# [Exercise aim]
What is needed is an exact copy of the records below, minus any pictures.

*** Opening of Data shown ***

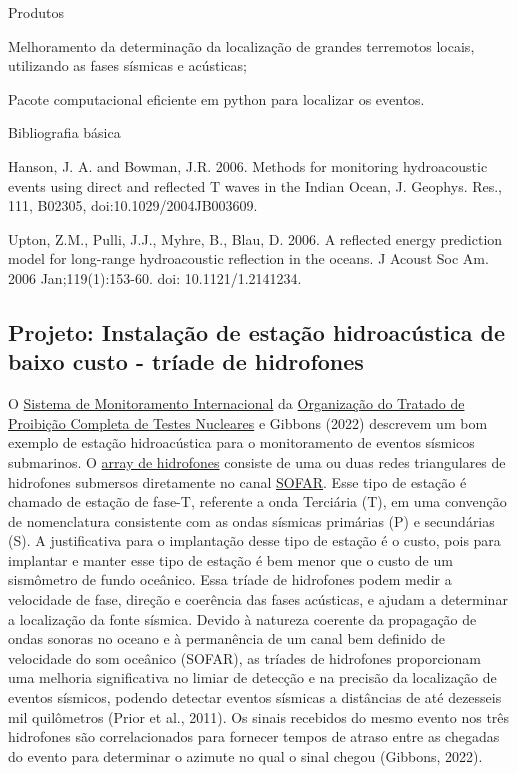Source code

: \documentclass[10pt,a4paper,oneside]{book}
\begin{document}
\begin{fancyenum}{\faShoppingCart}{Produtos}
	\item Melhoramento da determinação da localização de grandes terremotos locais, utilizando as fases sísmicas e acústicas;
	\item Pacote computacional eficiente em python para localizar os eventos.
\end{fancyenum}

\begin{fancyenum}{\faBook}{Bibliografia básica}
	\item Hanson, J. A. and Bowman, J.R.  2006. Methods for monitoring hydroacoustic events using direct and reflected T waves in the Indian Ocean, J. Geophys. Res., 111, B02305, doi:10.1029/2004JB003609.
	\item Upton, Z.M., Pulli, J.J., Myhre, B., Blau, D. 2006. A reflected energy prediction model for long-range hydroacoustic reflection in the oceans. J Acoust Soc Am. 2006 Jan;119(1):153-60. doi: 10.1121/1.2141234.
\end{fancyenum}

\subsection{Projeto: Instalação de estação hidroacústica de baixo custo - tríade de hidrofones}

O \href{https://www.ctbto.org/our-work/international-monitoring-system}{Sistema de Monitoramento Internacional} da \href{https://funag.gov.br/biblioteca/download/934-Tratado_de_Proibicao_Completa_dos_Testes_Nucleares_CTBT.pdf}{Organização do Tratado de Proibição Completa de Testes Nucleares} e Gibbons (2022) descrevem um bom exemplo de estação hidroacústica para o monitoramento de eventos sísmicos submarinos. O \href{https://www.ctbto.org/our-work/monitoring-technologies/hydroacoustic-monitoring}{array de hidrofones} consiste de uma ou duas redes triangulares de hidrofones submersos diretamente no canal \href{https://pt.wikipedia.org/wiki/Canal_SOFAR}{SOFAR}. Esse tipo de estação é chamado de estação de fase-T, referente a onda Terciária (T), em uma convenção de nomenclatura consistente com as ondas sísmicas primárias (P) e secundárias (S). A justificativa para o implantação desse tipo de estação é o custo, pois para implantar e manter esse tipo de estação é bem menor que o custo de um sismômetro de fundo oceânico. Essa tríade de hidrofones podem medir a velocidade de fase, direção e coerência das fases acústicas, e ajudam a determinar a localização da fonte sísmica. Devido à natureza coerente da propagação de ondas sonoras no oceano e à permanência de um canal bem definido de velocidade do som oceânico (SOFAR), as tríades de hidrofones proporcionam uma melhoria significativa no limiar de detecção e na precisão da localização de eventos sísmicos, podendo detectar eventos sísmicas a distâncias de até dezesseis mil quilômetros (Prior et al., 2011). Os sinais recebidos do mesmo evento nos três hidrofones são correlacionados para fornecer tempos de atraso entre as chegadas do evento para determinar o azimute no qual o sinal chegou (Gibbons, 2022).
\end{document}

*** Close of Data shown ***

# [Task solution]
Source code

: \documentclass[10pt,a4paper,oneside]{book}
\begin{document}
\begin{fancyenum}{\faShoppingCart}{Produtos}
	\item Melhoramento da determinação da localização de grandes terremotos locais, utilizando as fases sísmicas e acústicas;
	\item Pacote computacional eficiente em python para localizar os eventos.
\end{fancyenum}

\begin{fancyenum}{\faBook}{Bibliografia básica}
	\item Hanson, J. A. and Bowman, J.R.  2006. Methods for monitoring hydroacoustic events using direct and reflected T waves in the Indian Ocean, J. Geophys. Res., 111, B02305, doi:10.1029/2004JB003609.
	\item Upton, Z.M., Pulli, J.J., Myhre, B., Blau, D. 2006. A reflected energy prediction model for long-range hydroacoustic reflection in the oceans. J Acoust Soc Am. 2006 Jan;119(1):153-60. doi: 10.1121/1.2141234.
\end{fancyenum}

\subsection{Projeto: Instalação de estação hidroacústica de baixo custo - tríade de hidrofones}

O \href{https://www.ctbto.org/our-work/international-monitoring-system}{Sistema de Monitoramento Internacional} da \href{https://funag.gov.br/biblioteca/download/934-Tratado_de_Proibicao_Completa_dos_Testes_Nucleares_CTBT.pdf}{Organização do Tratado de Proibição Completa de Testes Nucleares} e Gibbons (2022) descrevem um bom exemplo de estação hidroacústica para o monitoramento de eventos sísmicos submarinos. O \href{https://www.ctbto.org/our-work/monitoring-technologies/hydroacoustic-monitoring}{array de hidrofones} consiste de uma ou duas redes triangulares de hidrofones submersos diretamente no canal \href{https://pt.wikipedia.org/wiki/Canal_SOFAR}{SOFAR}. Esse tipo de estação é chamado de estação de fase-T, referente a onda Terciária (T), em uma convenção de nomenclatura consistente com as ondas sísmicas primárias (P) e secundárias (S). A justificativa para o implantação desse tipo de estação é o custo, pois para implantar e manter esse tipo de estação é bem menor que o custo de um sismômetro de fundo oceânico. Essa tríade de hidrofones podem medir a velocidade de fase, direção e coerência das fases acústicas, e ajudam a determinar a localização da fonte sísmica. Devido à natureza coerente da propagação de ondas sonoras no oceano e à permanência de um canal bem definido de velocidade do som oceânico (SOFAR), as tríades de hidrofones proporcionam uma melhoria significativa no limiar de detecção e na precisão da localização de eventos sísmicos, podendo detectar eventos sísmicas a distâncias de até dezesseis mil quilômetros (Prior et al., 2011). Os sinais recebidos do mesmo evento nos três hidrofones são correlacionados para fornecer tempos de atraso entre as chegadas do evento para determinar o azimute no qual o sinal chegou (Gibbons, 2022).
\end{document}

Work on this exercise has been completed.